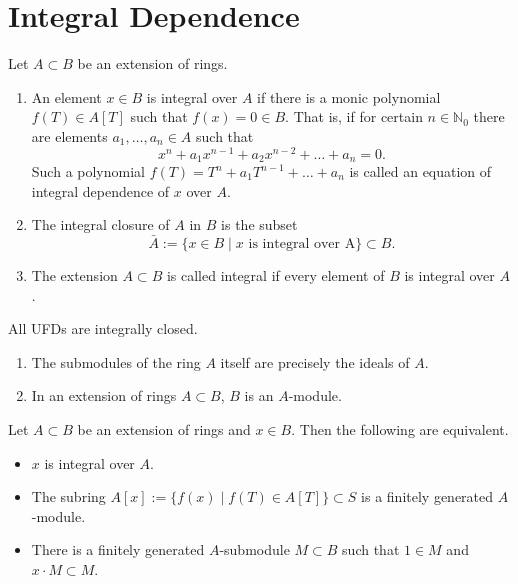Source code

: \section{Integral Dependence}
\begin{definition}
    Let \(A \subset B\) be an extension of rings.
    \begin{enumerate}
        \item An element \(x \in B\) is integral over \(A\) if there is a monic polynomial \(f(T) \in A[T]\) such that \(f(x) = 0 \in B\). That is, if for certain \(n \in \mathbb{N}_0\) there are elements \(a_1, \dots, a_n \in A\) such that
        \begin{equation}
            x^n + a_1 x^{n-1} + a_2 x^{n-2} + \dots + a_n = 0.
        \end{equation}
        Such a polynomial \(f(T) = T^n + a_1 T^{n-1} + \dots + a_n\) is called an equation of integral dependence of \(x\) over \(A\).
        \item The integral closure of \(A\) in \(B\) is the subset
        \begin{equation}
            \bar{A} := \{x \in B \mid x \text{ is integral over A}\} \subset B.
        \end{equation}
        \item The extension \(A \subset B\) is called integral if every element of \(B\) is integral over \(A\).
    \end{enumerate}
\end{definition}
\begin{lemma}
    All UFDs are integrally closed.
\end{lemma}
\begin{definition}[\(A\)-Module]
    
\end{definition}
\begin{remark}
    \begin{enumerate}
        \item The submodules of the ring \(A\) itself are precisely the ideals of \(A\).
        \item In an extension of rings \(A \subset B\), \(B\) is an \(A\)-module.
    \end{enumerate}
\end{remark}
\begin{proposition}
    Let \(A \subset B\) be an extension of rings and \(x \in B\). Then the following are equivalent.
    \begin{itemize}
        \item \(x\) is integral over \(A\).
        \item The subring \(A[x] := \{f(x) \mid f(T) \in A[T]\} \subset S\) is a finitely generated \(A\)-module.
        \item There is a finitely generated \(A\)-submodule \(M \subset B\) such that \(1 \in M\) and \(x \cdot M \subset M\).
    \end{itemize}
\end{proposition}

▶ **What is required**: In your answer, print the entries above exactly, with the pictures left out.

▶ **Exercise solution**:
Source code

: \section{Integral Dependence}
\begin{definition}
    Let \(A \subset B\) be an extension of rings.
    \begin{enumerate}
        \item An element \(x \in B\) is integral over \(A\) if there is a monic polynomial \(f(T) \in A[T]\) such that \(f(x) = 0 \in B\). That is, if for certain \(n \in \mathbb{N}_0\) there are elements \(a_1, \dots, a_n \in A\) such that
        \begin{equation}
            x^n + a_1 x^{n-1} + a_2 x^{n-2} + \dots + a_n = 0.
        \end{equation}
        Such a polynomial \(f(T) = T^n + a_1 T^{n-1} + \dots + a_n\) is called an equation of integral dependence of \(x\) over \(A\).
        \item The integral closure of \(A\) in \(B\) is the subset
        \begin{equation}
            \bar{A} := \{x \in B \mid x \text{ is integral over A}\} \subset B.
        \end{equation}
        \item The extension \(A \subset B\) is called integral if every element of \(B\) is integral over \(A\).
    \end{enumerate}
\end{definition}
\begin{lemma}
    All UFDs are integrally closed.
\end{lemma}
\begin{definition}[\(A\)-Module]
    
\end{definition}
\begin{remark}
    \begin{enumerate}
        \item The submodules of the ring \(A\) itself are precisely the ideals of \(A\).
        \item In an extension of rings \(A \subset B\), \(B\) is an \(A\)-module.
    \end{enumerate}
\end{remark}
\begin{proposition}
    Let \(A \subset B\) be an extension of rings and \(x \in B\). Then the following are equivalent.
    \begin{itemize}
        \item \(x\) is integral over \(A\).
        \item The subring \(A[x] := \{f(x) \mid f(T) \in A[T]\} \subset S\) is a finitely generated \(A\)-module.
        \item There is a finitely generated \(A\)-submodule \(M \subset B\) such that \(1 \in M\) and \(x \cdot M \subset M\).
    \end{itemize}
\end{proposition}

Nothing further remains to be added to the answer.